A worrying fact, however, in the new study by the legal consultants identified that if non-participation rates seen in US class actions are experienced and continued in non-US activity, by the end of the decade USD 2.02bn of investors' rightful returns will be left unclaimed each year.

In the UK, pension funds currently account for 38% of total assets under management - an estimated 1.6tn (according to the 2011-2012, IMA Annual Survey). On average 40% of these funds portfolio is invested in foreign stocks, of which only 11% is invested in US stocks.

GOAL says the awareness of what is lost out on, on an annual basis, should be a wake-up call to fiduciaries. Especially now that funds are seen to be including the responsibility for class action identification and participation in contractual agreements with their custodians, these need to be seen trying to recoup the investment losses in order not to be sued. Some custodians though are restricting the geography of their class action service level, which could indicate that non-participation rates are likely to be even higher than at current US case levels.
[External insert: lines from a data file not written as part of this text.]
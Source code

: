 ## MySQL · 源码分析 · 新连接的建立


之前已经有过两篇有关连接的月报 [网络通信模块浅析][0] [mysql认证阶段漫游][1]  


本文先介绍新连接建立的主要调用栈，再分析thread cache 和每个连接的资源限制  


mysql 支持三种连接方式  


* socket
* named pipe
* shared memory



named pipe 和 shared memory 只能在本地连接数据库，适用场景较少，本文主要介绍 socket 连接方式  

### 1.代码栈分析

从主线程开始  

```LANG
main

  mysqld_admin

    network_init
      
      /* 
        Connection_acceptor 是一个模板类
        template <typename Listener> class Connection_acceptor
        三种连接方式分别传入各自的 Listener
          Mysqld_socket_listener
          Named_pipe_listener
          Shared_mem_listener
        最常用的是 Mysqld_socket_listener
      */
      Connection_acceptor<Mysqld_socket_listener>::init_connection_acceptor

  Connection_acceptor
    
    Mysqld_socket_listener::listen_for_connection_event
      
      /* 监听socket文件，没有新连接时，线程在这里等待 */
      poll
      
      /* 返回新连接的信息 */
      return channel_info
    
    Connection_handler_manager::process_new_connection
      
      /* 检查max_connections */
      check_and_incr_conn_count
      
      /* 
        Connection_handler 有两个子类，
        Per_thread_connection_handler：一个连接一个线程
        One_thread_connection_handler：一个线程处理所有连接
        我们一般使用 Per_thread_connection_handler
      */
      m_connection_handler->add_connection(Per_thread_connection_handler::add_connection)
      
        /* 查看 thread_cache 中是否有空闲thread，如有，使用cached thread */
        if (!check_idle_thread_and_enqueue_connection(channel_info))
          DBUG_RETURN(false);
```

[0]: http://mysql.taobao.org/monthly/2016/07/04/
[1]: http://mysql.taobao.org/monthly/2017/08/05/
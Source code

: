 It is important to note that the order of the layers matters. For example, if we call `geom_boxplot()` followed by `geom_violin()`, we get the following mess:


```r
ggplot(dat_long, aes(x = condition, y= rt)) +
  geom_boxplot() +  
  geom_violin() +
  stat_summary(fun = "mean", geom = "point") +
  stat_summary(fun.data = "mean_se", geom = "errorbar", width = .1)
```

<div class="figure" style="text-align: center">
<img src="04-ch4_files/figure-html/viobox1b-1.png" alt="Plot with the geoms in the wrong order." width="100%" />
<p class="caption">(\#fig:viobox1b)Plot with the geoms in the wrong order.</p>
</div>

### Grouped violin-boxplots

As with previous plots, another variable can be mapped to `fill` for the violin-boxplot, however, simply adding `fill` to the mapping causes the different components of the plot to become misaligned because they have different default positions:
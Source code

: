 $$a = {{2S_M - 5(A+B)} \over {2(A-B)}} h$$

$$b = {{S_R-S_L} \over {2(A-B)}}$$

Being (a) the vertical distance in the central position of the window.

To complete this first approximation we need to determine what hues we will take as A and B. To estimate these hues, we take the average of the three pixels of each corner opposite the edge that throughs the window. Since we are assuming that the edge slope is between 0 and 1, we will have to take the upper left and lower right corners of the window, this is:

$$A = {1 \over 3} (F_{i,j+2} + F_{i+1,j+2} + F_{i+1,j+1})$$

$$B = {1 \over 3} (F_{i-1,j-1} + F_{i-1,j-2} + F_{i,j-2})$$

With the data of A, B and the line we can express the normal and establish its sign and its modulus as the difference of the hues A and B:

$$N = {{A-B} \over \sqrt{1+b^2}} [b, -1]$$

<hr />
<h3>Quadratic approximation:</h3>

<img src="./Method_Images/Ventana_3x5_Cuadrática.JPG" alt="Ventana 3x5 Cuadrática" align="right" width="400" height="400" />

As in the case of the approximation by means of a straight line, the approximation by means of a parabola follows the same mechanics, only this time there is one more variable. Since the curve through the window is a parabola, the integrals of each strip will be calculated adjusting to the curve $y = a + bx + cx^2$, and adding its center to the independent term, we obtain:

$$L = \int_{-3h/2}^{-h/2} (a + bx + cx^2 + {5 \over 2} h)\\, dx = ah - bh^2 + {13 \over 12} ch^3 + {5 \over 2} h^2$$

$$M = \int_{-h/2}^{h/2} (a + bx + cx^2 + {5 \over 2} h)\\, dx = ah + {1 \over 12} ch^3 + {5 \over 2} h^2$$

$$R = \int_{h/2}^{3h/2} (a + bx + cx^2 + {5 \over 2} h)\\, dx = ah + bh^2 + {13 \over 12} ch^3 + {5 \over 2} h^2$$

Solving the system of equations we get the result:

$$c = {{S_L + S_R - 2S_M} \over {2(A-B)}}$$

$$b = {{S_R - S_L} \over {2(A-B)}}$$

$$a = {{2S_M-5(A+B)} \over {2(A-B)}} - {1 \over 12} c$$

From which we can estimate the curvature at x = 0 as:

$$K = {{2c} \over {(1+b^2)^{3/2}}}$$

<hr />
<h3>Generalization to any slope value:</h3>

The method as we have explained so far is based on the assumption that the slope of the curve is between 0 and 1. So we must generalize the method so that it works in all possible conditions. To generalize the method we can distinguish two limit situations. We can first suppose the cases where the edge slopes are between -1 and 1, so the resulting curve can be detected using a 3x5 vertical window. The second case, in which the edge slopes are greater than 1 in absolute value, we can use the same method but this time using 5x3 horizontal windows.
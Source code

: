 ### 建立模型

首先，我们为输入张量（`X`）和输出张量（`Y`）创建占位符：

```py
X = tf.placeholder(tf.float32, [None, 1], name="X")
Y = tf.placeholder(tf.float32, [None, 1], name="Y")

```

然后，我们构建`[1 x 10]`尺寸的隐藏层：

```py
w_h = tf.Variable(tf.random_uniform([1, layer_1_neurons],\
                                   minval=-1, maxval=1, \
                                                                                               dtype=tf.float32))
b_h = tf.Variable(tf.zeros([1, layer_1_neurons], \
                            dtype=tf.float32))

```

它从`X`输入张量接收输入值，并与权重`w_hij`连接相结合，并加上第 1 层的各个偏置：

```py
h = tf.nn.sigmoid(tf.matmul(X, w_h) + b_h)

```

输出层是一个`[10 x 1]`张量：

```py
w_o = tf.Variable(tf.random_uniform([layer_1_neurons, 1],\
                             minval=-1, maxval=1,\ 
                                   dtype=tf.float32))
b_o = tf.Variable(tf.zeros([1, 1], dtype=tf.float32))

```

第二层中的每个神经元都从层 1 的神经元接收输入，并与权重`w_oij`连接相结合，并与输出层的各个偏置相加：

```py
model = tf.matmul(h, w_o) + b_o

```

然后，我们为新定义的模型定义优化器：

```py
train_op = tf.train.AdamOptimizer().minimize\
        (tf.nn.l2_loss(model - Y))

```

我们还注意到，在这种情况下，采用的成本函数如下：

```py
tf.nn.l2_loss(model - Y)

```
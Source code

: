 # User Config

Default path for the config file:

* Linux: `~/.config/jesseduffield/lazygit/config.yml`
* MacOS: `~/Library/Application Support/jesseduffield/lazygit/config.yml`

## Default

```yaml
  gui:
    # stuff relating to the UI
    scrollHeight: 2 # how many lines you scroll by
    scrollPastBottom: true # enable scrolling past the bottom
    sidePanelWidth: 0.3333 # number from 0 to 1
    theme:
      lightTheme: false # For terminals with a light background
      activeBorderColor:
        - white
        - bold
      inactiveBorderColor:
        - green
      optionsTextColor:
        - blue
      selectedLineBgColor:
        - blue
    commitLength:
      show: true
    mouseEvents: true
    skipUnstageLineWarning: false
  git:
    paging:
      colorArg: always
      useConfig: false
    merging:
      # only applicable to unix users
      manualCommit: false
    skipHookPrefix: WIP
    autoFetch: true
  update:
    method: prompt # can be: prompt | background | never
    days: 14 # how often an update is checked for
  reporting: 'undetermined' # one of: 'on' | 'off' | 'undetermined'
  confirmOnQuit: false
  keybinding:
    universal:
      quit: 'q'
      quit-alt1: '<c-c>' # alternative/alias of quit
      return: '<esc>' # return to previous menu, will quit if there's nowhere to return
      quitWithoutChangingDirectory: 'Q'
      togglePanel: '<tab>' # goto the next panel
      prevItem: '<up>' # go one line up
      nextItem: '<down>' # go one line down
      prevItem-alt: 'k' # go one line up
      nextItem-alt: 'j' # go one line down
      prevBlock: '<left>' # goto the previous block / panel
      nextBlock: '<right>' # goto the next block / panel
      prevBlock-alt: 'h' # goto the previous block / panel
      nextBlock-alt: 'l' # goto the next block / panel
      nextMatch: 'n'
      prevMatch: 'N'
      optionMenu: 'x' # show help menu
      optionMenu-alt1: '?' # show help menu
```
Stephen Everard, CEO of the GOAL Group, said the excuses of not participating in class action lawsuits was slowly disappearing: "Until recently, the main focus of securities class actions was on the US. However, class action growth outside the US is now increasing rapidly, and is predicted to mirror the growth of the US class action scene in the early part of the 21st century.

"Certain legislatures – currently The Netherlands and Canada – have defined and admitted the idea of a global 'class' where non-US investors in shares listed on a non-US exchange can pursue their securities class actions in those countries' courts. There is no viable excuse for non-participation as a number of specialist service providers can now perform this function at relatively low cost."

The UK is also one of the jurisdictions where US-style securities litigation is developing, along with Germany, The Netherlands and Canada, where a framework is already in place. GOAL says it is "quite possible" that the UK could become a regional centre for the prosecution of these cases.